For me the central issue in health care is getting the alignment of incentives right. I realize that sounds dull, so let me explain.

In a private system of allocation it is the price that helps force all the various components fall into line. If a price is too high then a consumer won’t buy the product and eventually the producer reduces prices or goes out of business. So rising prices indicate rising acceptance by consumers of the inherent value of what they’re buying. At the same time, rising prices encourages new producers to try to innovate and offer similar products more cheaply. And os it goes on.

The problem we have with our health care system is that none of these usual market type incentives work. In fact most often the opposite effect is in operation: doctors and hospitals have no incentive not to prescribe drugs or tests since patients have little or no clue about the test outcomes. Patients rely on doctors both for the test recommendation and assurance that the test is needed. This is an open invitation for profiteering. The result is a spiral upward of expense, but no reliably associated spiral upward of beneficial outcomes. More and more tests, procedures, and drugs are consumed, but the population as a whole sees no benefit. This is a perverse way to run any economic system. And it is unsustainable over the long haul.

It’s almost impossible to fix. Why?

Because the people who actually foot the bill are middle men. The insurance companies do have an incentive to try to influence the nature of the tests or drugs. They have every need to reduce costs, but at the same time they need to support the search for beneficial outcomes. They need the patients who subscribe to their insurance plans to get good results otherwise, through time, patients will drift away to other insurers who do pay for successful treatments.

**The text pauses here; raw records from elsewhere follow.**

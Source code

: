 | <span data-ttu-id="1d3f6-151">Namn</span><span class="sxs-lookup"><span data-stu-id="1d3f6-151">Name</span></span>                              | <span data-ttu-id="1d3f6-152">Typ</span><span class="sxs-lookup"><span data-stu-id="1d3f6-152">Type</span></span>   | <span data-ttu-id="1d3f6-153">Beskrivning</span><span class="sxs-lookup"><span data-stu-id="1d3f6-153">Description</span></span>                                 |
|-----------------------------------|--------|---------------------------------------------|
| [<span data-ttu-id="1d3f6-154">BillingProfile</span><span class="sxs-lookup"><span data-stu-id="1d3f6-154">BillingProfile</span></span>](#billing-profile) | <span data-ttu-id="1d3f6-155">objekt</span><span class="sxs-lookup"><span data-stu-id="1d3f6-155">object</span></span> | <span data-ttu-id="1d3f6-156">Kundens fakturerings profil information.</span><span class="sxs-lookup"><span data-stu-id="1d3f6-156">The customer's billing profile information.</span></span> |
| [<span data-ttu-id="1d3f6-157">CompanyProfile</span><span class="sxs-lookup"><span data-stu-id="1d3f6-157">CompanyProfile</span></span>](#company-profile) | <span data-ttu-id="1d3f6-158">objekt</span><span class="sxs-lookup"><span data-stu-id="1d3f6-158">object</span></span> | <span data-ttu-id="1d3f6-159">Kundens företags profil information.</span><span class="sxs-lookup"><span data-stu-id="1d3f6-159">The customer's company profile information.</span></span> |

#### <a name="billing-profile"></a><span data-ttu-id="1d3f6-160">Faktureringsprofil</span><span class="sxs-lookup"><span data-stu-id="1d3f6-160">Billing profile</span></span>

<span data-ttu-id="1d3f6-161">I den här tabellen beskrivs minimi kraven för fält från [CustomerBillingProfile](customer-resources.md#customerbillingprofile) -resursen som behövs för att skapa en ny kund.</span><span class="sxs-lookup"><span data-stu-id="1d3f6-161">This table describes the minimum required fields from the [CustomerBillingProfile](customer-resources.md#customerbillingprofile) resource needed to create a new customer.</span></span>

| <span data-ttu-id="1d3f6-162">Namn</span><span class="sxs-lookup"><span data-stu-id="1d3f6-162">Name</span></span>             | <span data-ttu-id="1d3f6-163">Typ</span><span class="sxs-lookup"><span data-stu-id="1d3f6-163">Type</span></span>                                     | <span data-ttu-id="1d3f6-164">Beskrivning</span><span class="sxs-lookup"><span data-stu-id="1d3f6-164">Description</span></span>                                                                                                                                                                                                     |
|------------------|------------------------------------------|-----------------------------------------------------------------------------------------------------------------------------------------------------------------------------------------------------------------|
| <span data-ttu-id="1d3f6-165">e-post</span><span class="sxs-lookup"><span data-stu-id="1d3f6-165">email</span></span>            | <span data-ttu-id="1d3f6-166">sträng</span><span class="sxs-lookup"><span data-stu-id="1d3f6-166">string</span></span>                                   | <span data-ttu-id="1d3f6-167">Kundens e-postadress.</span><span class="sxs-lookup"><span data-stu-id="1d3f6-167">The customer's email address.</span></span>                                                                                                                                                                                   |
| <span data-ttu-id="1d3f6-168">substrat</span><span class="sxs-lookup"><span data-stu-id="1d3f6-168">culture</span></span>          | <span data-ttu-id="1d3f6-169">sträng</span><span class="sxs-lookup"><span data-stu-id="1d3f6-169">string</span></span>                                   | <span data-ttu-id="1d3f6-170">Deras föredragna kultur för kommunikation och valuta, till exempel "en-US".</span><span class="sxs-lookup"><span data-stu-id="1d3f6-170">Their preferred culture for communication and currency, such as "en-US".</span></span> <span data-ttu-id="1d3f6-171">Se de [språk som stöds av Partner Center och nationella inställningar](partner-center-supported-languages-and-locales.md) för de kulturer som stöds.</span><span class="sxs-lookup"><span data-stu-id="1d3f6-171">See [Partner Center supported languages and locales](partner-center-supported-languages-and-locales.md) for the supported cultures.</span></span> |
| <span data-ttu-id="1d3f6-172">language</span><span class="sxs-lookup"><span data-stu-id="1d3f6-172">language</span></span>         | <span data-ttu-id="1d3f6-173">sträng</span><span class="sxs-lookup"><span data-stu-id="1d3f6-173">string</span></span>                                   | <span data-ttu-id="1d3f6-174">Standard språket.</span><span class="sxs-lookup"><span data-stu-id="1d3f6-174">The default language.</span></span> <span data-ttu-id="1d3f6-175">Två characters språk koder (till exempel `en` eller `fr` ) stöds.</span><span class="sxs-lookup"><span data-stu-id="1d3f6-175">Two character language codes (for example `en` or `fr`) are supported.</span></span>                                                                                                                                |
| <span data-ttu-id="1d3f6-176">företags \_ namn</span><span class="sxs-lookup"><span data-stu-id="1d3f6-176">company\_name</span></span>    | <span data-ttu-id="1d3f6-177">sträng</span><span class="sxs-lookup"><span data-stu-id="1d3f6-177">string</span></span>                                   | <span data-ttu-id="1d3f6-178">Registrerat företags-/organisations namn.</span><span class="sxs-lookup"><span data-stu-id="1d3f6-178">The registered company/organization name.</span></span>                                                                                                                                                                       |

So insurers should want to structure their coverage to encourage the use of least cost effective solutions. That should control costs.

Where insurers go off track is that they cannot control what the patient seeks. And the patient, as I mentioned above, has none of the normal market provided information to fend off the profiteering bias of doctors and hospitals. As a consequence, even though insurers should act as the cost bulwark in our system, their fear of loss of business prevents them from doing so.

It gets worse: we could get patients to drive prices down by exposing them to the full costs of their treatments. This, of course, is totally impractical because very few patients could afford the full cost of health care. That’s why we all need insurance: to spread the costs and share them with healthy people who are not getting any care but are paying premiums. It’s the same principle as any insurance scheme.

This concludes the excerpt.